Tolleranti con tutti (salvo che gli intolleranti?)

Prima questione: cosa significa tollerare.

Tollerare ed essere tolleranti significa avere un atteggiamento disponibile e aperto (e tanta tanta pazienza) quando ci si confronta con le varie avversità del caso.

Seconda questione: chi sono gli intolleranti.

Sono intolleranti quelli che si pongono in modo chiuso e limitato rispetto alle questioni della vita, dimostrando di agire spinti dai pregiudizi e senza ragionare, e che riversano odio su tutto ciò che è diverso. Le persone che credono di avere la verità in tasca e che non si mettono in discussione, criticando gli altri e infierendo su tutti quelli che reputano diversi da loro sono intolleranti (e anche un po’ coglioni e cattivi).

Questa affermazione però può essere considerata un paradosso. Se siamo tolleranti con tutti, dovremmo essere intolleranti con nessuno, se siamo intolleranti verso gli intolleranti diventeremo intolleranti anche verso noi stessi e dunque non riuscendo a tollerarci faremo qualcosa nella quale non ci sentiamo a nostro agio.

In altre parole la questione è che dobbiamo essere tolleranti verso tutti; anche perché i condimenti 7, 1 e 4 dicono proprio questo: non siamo migliori di altri ma uguali (o perlomeno simili) e dobbiamo amarci per questo, dobbiamo godere delle affinità e rispettare le differenze, in ogni caso tolleranza.

 

Il filosofo austriaco Karl Popper formula nel 1945 il “Paradosso della Tolleranza”.
In quel momento probabilmente doveva essere stato toccato dalle Sue Sugose Appendici.

 

Applicazioni concrete

Tollerare ed essere tolleranti significa non accanirsi, non vendicarsi, non umiliare, non insultare, non danneggiare, non aggredire e non attaccare ma piuttosto ascoltare, capire, spiegare, avere pazienza, accettare e voler bene a tutti quelli che non credono nel PSV, a tutti quelli che prendono in giro il PSV e i pastafariani, a tutti quelli che ci danno contro, a tutti quelli che ci fanno un torto e a tutti quelli che hanno più di noi (in termini di diritti, privilegi, ecc.), così come quelli come noi, così come quelli un po’ più sfigati di noi.

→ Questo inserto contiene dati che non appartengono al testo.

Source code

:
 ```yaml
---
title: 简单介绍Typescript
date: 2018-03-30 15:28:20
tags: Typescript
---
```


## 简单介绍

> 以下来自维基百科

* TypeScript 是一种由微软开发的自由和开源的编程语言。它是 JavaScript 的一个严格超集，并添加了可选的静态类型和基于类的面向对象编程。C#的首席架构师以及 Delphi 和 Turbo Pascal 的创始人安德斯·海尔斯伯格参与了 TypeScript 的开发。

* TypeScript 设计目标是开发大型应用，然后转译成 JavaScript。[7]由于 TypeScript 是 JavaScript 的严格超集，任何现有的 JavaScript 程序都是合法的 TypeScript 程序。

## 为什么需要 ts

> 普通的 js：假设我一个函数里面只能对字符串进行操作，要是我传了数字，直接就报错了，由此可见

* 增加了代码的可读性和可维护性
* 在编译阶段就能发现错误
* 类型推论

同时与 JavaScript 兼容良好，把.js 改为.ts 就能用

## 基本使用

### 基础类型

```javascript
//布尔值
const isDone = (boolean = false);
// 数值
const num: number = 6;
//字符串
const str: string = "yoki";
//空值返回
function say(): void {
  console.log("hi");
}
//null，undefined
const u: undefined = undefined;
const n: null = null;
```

«Se noi no, allora neanche loro» non è un ragionamento tollerante; piuttosto «Se loro sì, possiamo anche noi?».

Nessuno ci deve nulla, ma sicuramente possiamo chiedere delle cose e far notare delle differenze o delle ingiustizie, che comunque continueremo a tollerare, senza manifestare violentemente contro altre confessioni o qualcosa che non ci garba.

 

Perché attaccare le altrui convinzioni e imporre il nostro credo?
Il nostro Dio è così sugoso che fa gola solo a guardarlo!

 

Siamo pirati pastafariani: un po’ sbronzi e sgangherati ma pur sempre dei cittadini civili, con una morale e dei valori da condividere, non da imporre.

Il nostro scopo è proporre un messaggio che si può accettare come no: poniamoci per quello che abbiamo in più di altri e che vogliamo condividere, non per quello che abbiamo in meno e che vogliamo ottenere o ci è dovuto.

Vogliamo contribuire a migliorare la società o vogliamo l’8 per mille? Entrambe le cose, ma credo che dare a delle persone la possibilità di vedere il mondo diversamente sia molto più significativo e gratificante che avere le tasche piene.

Tollerare tutto non significa lasciar passare tutto: ci sono cose che si possono accettare e cose che vanno condannate e rifiutate; la tolleranza è un atteggiamento verso le cose, non una forma d’indifferenza.

Presi(al)dente della Ciurma Pastafariana, Scardinale emerito, Frescovo emerito...un emerito, insomma.